▸ REQUIRED WORK
Using the records below, locate all lines containing "Google" and return them.

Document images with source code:
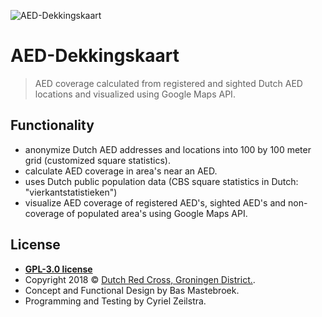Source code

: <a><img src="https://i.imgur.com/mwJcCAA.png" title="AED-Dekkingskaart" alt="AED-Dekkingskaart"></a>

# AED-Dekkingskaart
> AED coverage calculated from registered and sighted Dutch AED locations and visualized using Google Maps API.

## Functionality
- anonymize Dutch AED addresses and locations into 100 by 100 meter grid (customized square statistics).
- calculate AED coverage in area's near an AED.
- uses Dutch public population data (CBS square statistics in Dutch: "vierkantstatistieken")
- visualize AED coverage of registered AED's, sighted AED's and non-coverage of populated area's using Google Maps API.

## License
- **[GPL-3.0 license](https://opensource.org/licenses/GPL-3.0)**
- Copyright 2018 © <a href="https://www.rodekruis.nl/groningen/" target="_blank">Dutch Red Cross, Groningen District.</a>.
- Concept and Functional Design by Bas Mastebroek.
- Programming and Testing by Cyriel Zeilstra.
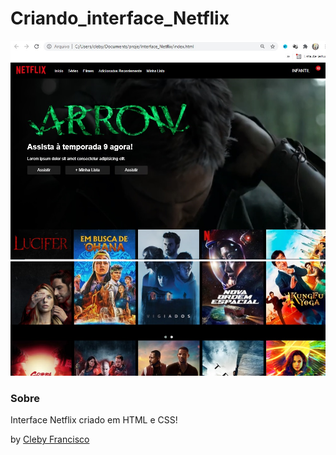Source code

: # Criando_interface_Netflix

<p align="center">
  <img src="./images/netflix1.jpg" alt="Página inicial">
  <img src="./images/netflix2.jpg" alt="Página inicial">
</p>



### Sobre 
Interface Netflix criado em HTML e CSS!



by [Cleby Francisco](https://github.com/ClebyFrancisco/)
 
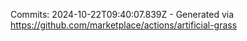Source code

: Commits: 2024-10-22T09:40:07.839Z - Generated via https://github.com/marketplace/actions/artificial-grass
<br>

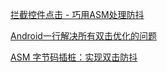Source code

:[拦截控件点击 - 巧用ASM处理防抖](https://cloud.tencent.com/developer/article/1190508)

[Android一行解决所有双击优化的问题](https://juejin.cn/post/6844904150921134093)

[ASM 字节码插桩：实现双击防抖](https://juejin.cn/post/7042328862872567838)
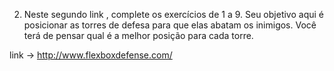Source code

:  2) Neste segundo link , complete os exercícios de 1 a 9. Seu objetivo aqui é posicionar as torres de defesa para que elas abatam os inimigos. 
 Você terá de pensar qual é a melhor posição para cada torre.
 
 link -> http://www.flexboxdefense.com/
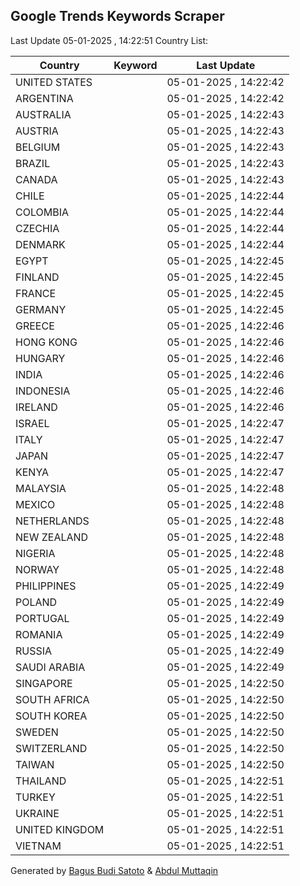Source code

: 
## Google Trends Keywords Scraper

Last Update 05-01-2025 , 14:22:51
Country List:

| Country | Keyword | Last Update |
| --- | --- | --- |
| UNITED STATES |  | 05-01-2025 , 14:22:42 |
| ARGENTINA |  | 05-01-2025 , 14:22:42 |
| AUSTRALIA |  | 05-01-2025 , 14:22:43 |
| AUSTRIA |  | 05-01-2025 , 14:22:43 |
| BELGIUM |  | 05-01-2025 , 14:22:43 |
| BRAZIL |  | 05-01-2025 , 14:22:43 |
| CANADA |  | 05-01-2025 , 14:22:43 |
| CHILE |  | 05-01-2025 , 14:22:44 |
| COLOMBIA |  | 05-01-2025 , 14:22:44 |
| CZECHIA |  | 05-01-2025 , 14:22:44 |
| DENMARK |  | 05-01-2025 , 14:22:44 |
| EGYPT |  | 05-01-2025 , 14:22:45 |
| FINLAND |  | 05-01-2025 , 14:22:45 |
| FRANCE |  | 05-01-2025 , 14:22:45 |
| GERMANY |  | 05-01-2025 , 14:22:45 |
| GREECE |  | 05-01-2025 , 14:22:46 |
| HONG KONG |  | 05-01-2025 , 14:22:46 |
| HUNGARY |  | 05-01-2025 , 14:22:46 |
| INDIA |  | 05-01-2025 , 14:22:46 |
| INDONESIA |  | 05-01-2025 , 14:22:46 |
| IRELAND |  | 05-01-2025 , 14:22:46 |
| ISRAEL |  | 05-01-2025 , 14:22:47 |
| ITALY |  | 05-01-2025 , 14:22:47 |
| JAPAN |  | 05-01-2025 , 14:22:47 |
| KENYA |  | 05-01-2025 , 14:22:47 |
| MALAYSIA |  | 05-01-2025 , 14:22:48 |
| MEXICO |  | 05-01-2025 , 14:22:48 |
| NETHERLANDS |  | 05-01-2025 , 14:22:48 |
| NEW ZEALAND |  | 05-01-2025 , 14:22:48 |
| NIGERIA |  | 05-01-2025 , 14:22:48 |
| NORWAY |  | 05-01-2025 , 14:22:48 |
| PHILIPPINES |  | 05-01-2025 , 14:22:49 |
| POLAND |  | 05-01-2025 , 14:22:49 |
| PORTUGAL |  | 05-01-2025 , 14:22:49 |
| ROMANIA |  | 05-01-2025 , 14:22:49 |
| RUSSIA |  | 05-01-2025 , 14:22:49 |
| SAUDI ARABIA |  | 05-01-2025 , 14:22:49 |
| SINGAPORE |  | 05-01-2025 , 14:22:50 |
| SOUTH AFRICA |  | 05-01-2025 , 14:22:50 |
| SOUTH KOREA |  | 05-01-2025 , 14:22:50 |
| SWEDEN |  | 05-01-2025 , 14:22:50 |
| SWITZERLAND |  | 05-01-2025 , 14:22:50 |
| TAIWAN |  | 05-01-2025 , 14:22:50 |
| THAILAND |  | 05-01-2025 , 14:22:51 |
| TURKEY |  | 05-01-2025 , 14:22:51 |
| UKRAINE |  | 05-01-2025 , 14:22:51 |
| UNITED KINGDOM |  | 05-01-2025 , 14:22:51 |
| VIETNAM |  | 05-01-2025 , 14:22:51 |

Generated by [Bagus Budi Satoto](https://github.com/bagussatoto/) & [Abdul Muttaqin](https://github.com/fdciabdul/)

▸ WRITTEN RESPONSE
> AED coverage calculated from registered and sighted Dutch AED locations and visualized using Google Maps API.
- visualize AED coverage of registered AED's, sighted AED's and non-coverage of populated area's using Google Maps API.
## Google Trends Keywords Scraper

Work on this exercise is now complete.